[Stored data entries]
+ + + + + + +

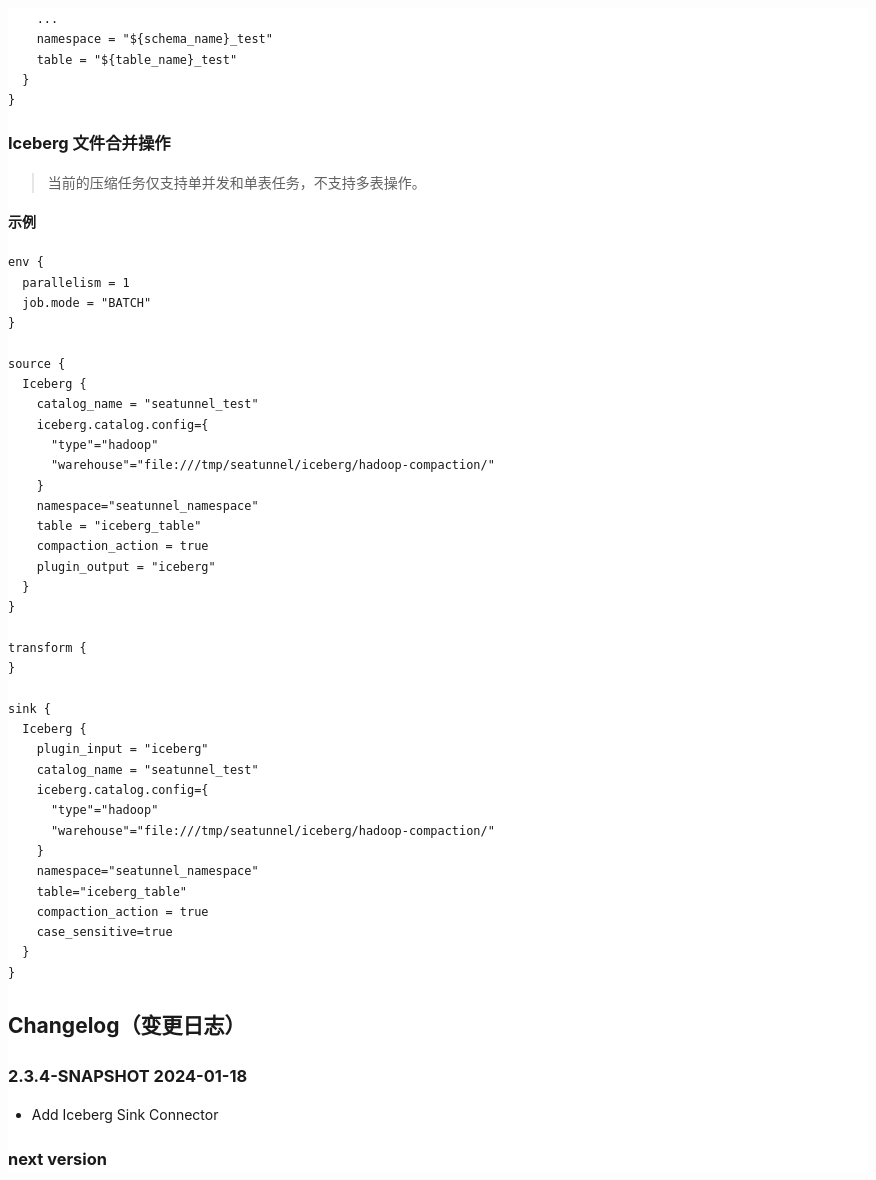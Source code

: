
 ```hocon
    ...
    namespace = "${schema_name}_test"
    table = "${table_name}_test"
  }
}
```
### Iceberg 文件合并操作
> 当前的压缩任务仅支持单并发和单表任务，不支持多表操作。
#### 示例

```hocon
env {
  parallelism = 1
  job.mode = "BATCH"
}

source {
  Iceberg {
    catalog_name = "seatunnel_test"
    iceberg.catalog.config={
      "type"="hadoop"
      "warehouse"="file:///tmp/seatunnel/iceberg/hadoop-compaction/"
    }
    namespace="seatunnel_namespace"
    table = "iceberg_table"
    compaction_action = true
    plugin_output = "iceberg"
  }
}

transform {
}

sink {
  Iceberg {
    plugin_input = "iceberg"
    catalog_name = "seatunnel_test"
    iceberg.catalog.config={
      "type"="hadoop"
      "warehouse"="file:///tmp/seatunnel/iceberg/hadoop-compaction/"
    }
    namespace="seatunnel_namespace"
    table="iceberg_table"
    compaction_action = true
    case_sensitive=true
  }
}

```
## Changelog（变更日志）

### 2.3.4-SNAPSHOT 2024-01-18

- Add Iceberg Sink Connector

### next version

+ + + + + + +

Every record above should be written out again exactly; the pictures stay out of the copy.

Source code

:
 ```hocon
    ...
    namespace = "${schema_name}_test"
    table = "${table_name}_test"
  }
}
```
### Iceberg 文件合并操作
> 当前的压缩任务仅支持单并发和单表任务，不支持多表操作。
#### 示例

```hocon
env {
  parallelism = 1
  job.mode = "BATCH"
}

source {
  Iceberg {
    catalog_name = "seatunnel_test"
    iceberg.catalog.config={
      "type"="hadoop"
      "warehouse"="file:///tmp/seatunnel/iceberg/hadoop-compaction/"
    }
    namespace="seatunnel_namespace"
    table = "iceberg_table"
    compaction_action = true
    plugin_output = "iceberg"
  }
}

transform {
}

sink {
  Iceberg {
    plugin_input = "iceberg"
    catalog_name = "seatunnel_test"
    iceberg.catalog.config={
      "type"="hadoop"
      "warehouse"="file:///tmp/seatunnel/iceberg/hadoop-compaction/"
    }
    namespace="seatunnel_namespace"
    table="iceberg_table"
    compaction_action = true
    case_sensitive=true
  }
}

```
## Changelog（变更日志）

### 2.3.4-SNAPSHOT 2024-01-18

- Add Iceberg Sink Connector

### next version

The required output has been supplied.